# Best road bike for £1,000?



## Chrissymx (14 Dec 2008)

I have been brought up over the years doing cross-country racing. But I am now looking at getting a road bike for riding to work etc.

I have set my self a budget of £1,000 what do you all this is the best road bike I can get for that money?

Thanks Chris


----------



## Harrier (14 Dec 2008)

Cycling weekly have done a test on a few sub £1000 bikes this week. The KIRON from Wiggle is coming out well in the reviews although I believe the the 'Cycle to Work Scheme' has made this price bracket market very popular.

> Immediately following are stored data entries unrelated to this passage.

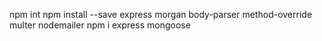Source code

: npm int 
npm install --save express morgan body-parser method-override multer nodemailer
npm i express mongoose  
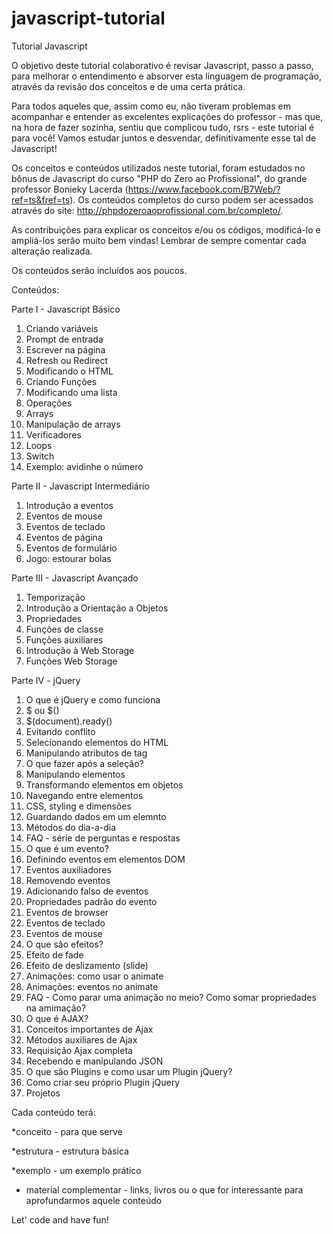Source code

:# javascript-tutorial
Tutorial Javascript

O objetivo deste tutorial colaborativo é revisar Javascript, passo a passo, para melhorar o entendimento e absorver esta linguagem de programação, através da revisão dos conceitos e de uma certa prática.

Para todos aqueles que, assim como eu, não tiveram problemas em acompanhar e entender as excelentes explicações do professor - mas que, na hora de fazer sozinha, sentiu que complicou tudo, rsrs - este tutorial é para você! Vamos estudar juntos e desvendar, definitivamente esse tal de Javascript!

Os conceitos e conteúdos utilizados neste tutorial, foram estudados no bônus de Javascript do curso "PHP do Zero ao Profissional", do grande professor Bonieky Lacerda (https://www.facebook.com/B7Web/?ref=ts&fref=ts). Os conteúdos completos do curso podem ser acessados através do site: http://phpdozeroaoprofissional.com.br/completo/.

As contribuições para explicar os conceitos e/ou os códigos, modificá-lo e ampliá-los serão muito bem vindas!
Lembrar de sempre comentar cada alteração realizada.

Os conteúdos serão incluídos aos poucos.

Conteúdos:

Parte I - Javascript Básico
1. Criando variáveis
2. Prompt de entrada
3. Escrever na página
4. Refresh ou Redirect
5. Modificando o HTML
6. Criando Funções
7. Modificando uma lista
8. Operações
9. Arrays
10. Manipulação de arrays
11. Verificadores
12. Loops
13. Switch
14. Exemplo: avidinhe o número

Parte II - Javascript Intermediário
1. Introdução a eventos
2. Eventos de mouse
3. Eventos de teclado
4. Eventos de página
5. Eventos de formulário
6. Jogo: estourar bolas 

Parte III - Javascript Avançado
1. Temporização
2. Introdução a Orientação a Objetos
3. Propriedades
4. Funções de classe
5. Funções auxiliares
6. Introdução à Web Storage
7. Funções Web Storage

Parte IV - jQuery
1. O que é jQuery e como funciona
2. $ ou $()
3. $(document).ready()
4. Evitando conflito
5. Selecionando elementos do HTML
6. Manipulando atributos de tag
7. O que fazer após a seleção?
8. Manipulando elementos
9. Transformando elementos em objetos
10. Navegando entre elementos
11. CSS, styling e dimensões
12. Guardando dados em um elemnto
13. Métodos do dia-a-dia
14. FAQ - série de perguntas e respostas
15. O que é um evento?
16. Definindo eventos em elementos DOM
17. Eventos auxiliadores
18. Removendo eventos
19. Adicionando falso de eventos
20. Propriedades padrão do evento
21. Eventos de browser
22. Eventos de teclado
23. Eventos de mouse
24. O que são efeitos?
25. Efeito de fade
26. Efeito de deslizamento (slide)
27. Animações: como usar o animate
28. Animações: eventos no animate
29. FAQ - Como parar uma animação no meio? Como somar propriedades na amimação?
30. O que é AJAX?
31. Conceitos importantes de Ajax
32. Métodos auxiliares de Ajax
33. Requisição Ajax completa
34. Recebendo e manipulando JSON
35. O que são Plugins e como usar um Plugin jQuery?
36. Como criar seu próprio Plugin jQuery
37. Projetos

Cada conteúdo terá:

*conceito - para que serve

*estrutura - estrutura básica

*exemplo - um exemplo prático

* material complementar - links, livros ou o que for interessante para aprofundarmos aquele conteúdo


Let' code and have fun!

My advice would be to go for a good frame with half decent components and then upgrade in time. I managed to get a full Carbon bike from my LBS with reasonable kit for around a grand.


----------



## Chrissymx (14 Dec 2008)

I have looked that the cycle to work scheme. The only thing I don’t like about it is I read that the company owns the bike.

If this is right then I don’t want to be paying for a bike I don’t own...

I like the looks of the 'Specialized Allez Elite' but do you think there are much better bikes out there for the money?

Thanks for the response 

Chris


----------



## iwf (14 Dec 2008)

Chris

I've been pouring over the ads for a £1k bike for around a month now.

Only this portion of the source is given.